== Segment start ==

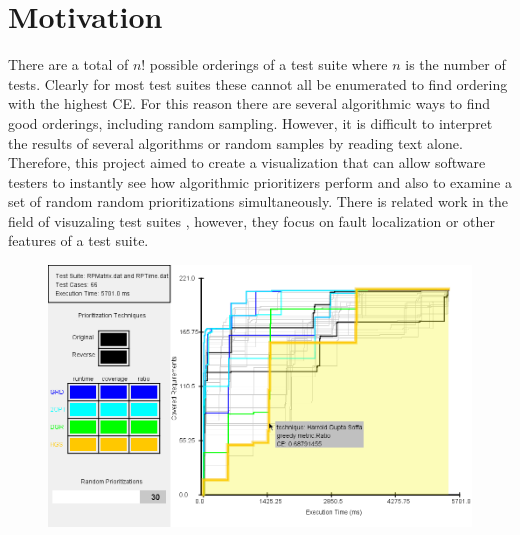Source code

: \documentclass{vgtc}                          %
\begin{document}
\section{Motivation}

There are a total of $n$! possible orderings of a test suite where $n$ is the number of tests.  Clearly for most test suites these cannot all be enumerated to find ordering with the highest CE.  For this reason there are several algorithmic ways to find good orderings, including random sampling.  However, it is difficult to interpret the results of several algorithms or random samples by reading text alone.  Therefore, this project aimed to create a visualization that can allow software testers to instantly see how algorithmic prioritizers perform and also to examine a set of random random prioritizations simultaneously.  There is related work in the field of visuzaling test suites \cite{tarantula} \cite{bart}, however, they focus on fault localization or other features of a test suite.

\begin{figure}
\includegraphics[scale=.3]{screenshot}
\end{figure}




\end{document}
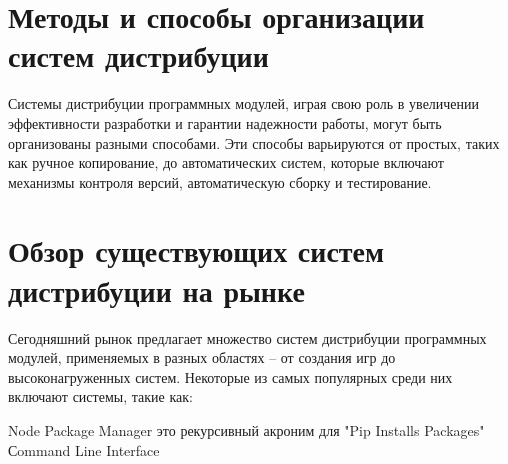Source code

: \section{Методы и способы организации систем дистрибуции}

Системы дистрибуции программных модулей, играя свою роль в увеличении эффективности разработки и гарантии надежности работы, могут быть организованы разными способами. Эти способы варьируются от простых, таких как ручное копирование, до автоматических систем, которые включают механизмы контроля версий, автоматическую сборку и тестирование.

\section{Обзор существующих систем дистрибуции на рынке}

Сегодняшний рынок предлагает множество систем дистрибуции программных модулей, применяемых в разных областях – от создания игр до высоконагруженных систем. Некоторые из самых популярных среди них включают системы, такие как:



 {Node Package Manager}
 {это рекурсивный акроним для "Pip Installs Packages"}
 {Сommand Line Interface}

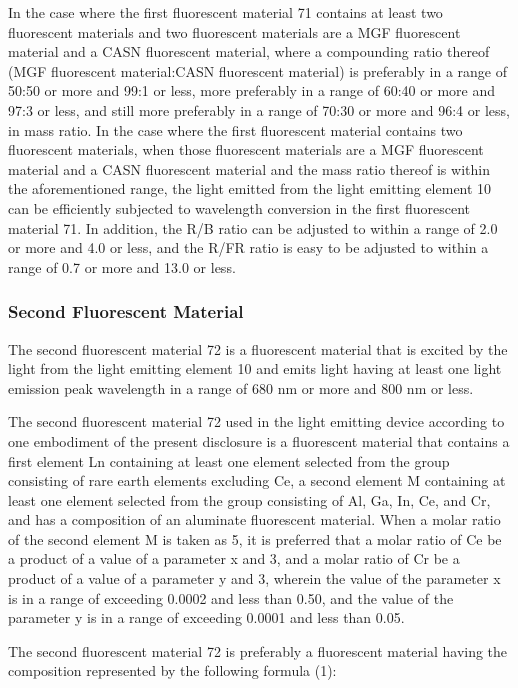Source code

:\documentclass[11pt,a4paper]{article}
\begin{document}
In the case where the first fluorescent material 71 contains at least two fluorescent materials and two fluorescent materials are a MGF fluorescent material and a CASN fluorescent material, where a compounding ratio thereof (MGF fluorescent material:CASN fluorescent material) is preferably in a range of 50:50 or more and 99:1 or less, more preferably in a range of 60:40 or more and 97:3 or less, and still more preferably in a range of 70:30 or more and 96:4 or less, in mass ratio. In the case where the first fluorescent material contains two fluorescent materials, when those fluorescent materials are a MGF fluorescent material and a CASN fluorescent material and the mass ratio thereof is within the aforementioned range, the light emitted from the light emitting element 10 can be efficiently subjected to wavelength conversion in the first fluorescent material 71. In addition, the R/B ratio can be adjusted to within a range of 2.0 or more and 4.0 or less, and the R/FR ratio is easy to be adjusted to within a range of 0.7 or more and 13.0 or less.

\subsubsection{Second Fluorescent Material}

The second fluorescent material 72 is a fluorescent material that is excited by the light from the light emitting element 10 and emits light having at least one light emission peak wavelength in a range of 680 nm or more and 800 nm or less.

The second fluorescent material 72 used in the light emitting device according to one embodiment of the present disclosure is a fluorescent material that contains a first element Ln containing at least one element selected from the group consisting of rare earth elements excluding Ce, a second element M containing at least one element selected from the group consisting of Al, Ga, In, Ce, and Cr, and has a composition of an aluminate fluorescent material. When a molar ratio of the second element M is taken as 5, it is preferred that a molar ratio of Ce be a product of a value of a parameter x and 3, and a molar ratio of Cr be a product of a value of a parameter y and 3, wherein the value of the parameter x is in a range of exceeding 0.0002 and less than 0.50, and the value of the parameter y is in a range of exceeding 0.0001 and less than 0.05.

The second fluorescent material 72 is preferably a fluorescent material having the composition represented by the following formula (1):
\end{document}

== Segment end ==

◆ **EXERCISE BRIEF**:
Leave out the images and copy all remaining data word for word.

◆ **ANSWER SECTION**:
Source code

: \documentclass{vgtc}                          %
\begin{document}
\section{Motivation}

There are a total of $n$! possible orderings of a test suite where $n$ is the number of tests.  Clearly for most test suites these cannot all be enumerated to find ordering with the highest CE.  For this reason there are several algorithmic ways to find good orderings, including random sampling.  However, it is difficult to interpret the results of several algorithms or random samples by reading text alone.  Therefore, this project aimed to create a visualization that can allow software testers to instantly see how algorithmic prioritizers perform and also to examine a set of random random prioritizations simultaneously.  There is related work in the field of visuzaling test suites \cite{tarantula} \cite{bart}, however, they focus on fault localization or other features of a test suite.

\begin{figure}
\includegraphics[scale=.3]{screenshot}
\end{figure}




\end{document}
Source code

: \section{Методы и способы организации систем дистрибуции}

Системы дистрибуции программных модулей, играя свою роль в увеличении эффективности разработки и гарантии надежности работы, могут быть организованы разными способами. Эти способы варьируются от простых, таких как ручное копирование, до автоматических систем, которые включают механизмы контроля версий, автоматическую сборку и тестирование.

\section{Обзор существующих систем дистрибуции на рынке}

Сегодняшний рынок предлагает множество систем дистрибуции программных модулей, применяемых в разных областях – от создания игр до высоконагруженных систем. Некоторые из самых популярных среди них включают системы, такие как:



 {Node Package Manager}
 {это рекурсивный акроним для "Pip Installs Packages"}
 {Сommand Line Interface}

Source code

:\documentclass[11pt,a4paper]{article}
\begin{document}
In the case where the first fluorescent material 71 contains at least two fluorescent materials and two fluorescent materials are a MGF fluorescent material and a CASN fluorescent material, where a compounding ratio thereof (MGF fluorescent material:CASN fluorescent material) is preferably in a range of 50:50 or more and 99:1 or less, more preferably in a range of 60:40 or more and 97:3 or less, and still more preferably in a range of 70:30 or more and 96:4 or less, in mass ratio. In the case where the first fluorescent material contains two fluorescent materials, when those fluorescent materials are a MGF fluorescent material and a CASN fluorescent material and the mass ratio thereof is within the aforementioned range, the light emitted from the light emitting element 10 can be efficiently subjected to wavelength conversion in the first fluorescent material 71. In addition, the R/B ratio can be adjusted to within a range of 2.0 or more and 4.0 or less, and the R/FR ratio is easy to be adjusted to within a range of 0.7 or more and 13.0 or less.

\subsubsection{Second Fluorescent Material}

The second fluorescent material 72 is a fluorescent material that is excited by the light from the light emitting element 10 and emits light having at least one light emission peak wavelength in a range of 680 nm or more and 800 nm or less.

The second fluorescent material 72 used in the light emitting device according to one embodiment of the present disclosure is a fluorescent material that contains a first element Ln containing at least one element selected from the group consisting of rare earth elements excluding Ce, a second element M containing at least one element selected from the group consisting of Al, Ga, In, Ce, and Cr, and has a composition of an aluminate fluorescent material. When a molar ratio of the second element M is taken as 5, it is preferred that a molar ratio of Ce be a product of a value of a parameter x and 3, and a molar ratio of Cr be a product of a value of a parameter y and 3, wherein the value of the parameter x is in a range of exceeding 0.0002 and less than 0.50, and the value of the parameter y is in a range of exceeding 0.0001 and less than 0.05.

The second fluorescent material 72 is preferably a fluorescent material having the composition represented by the following formula (1):
\end{document}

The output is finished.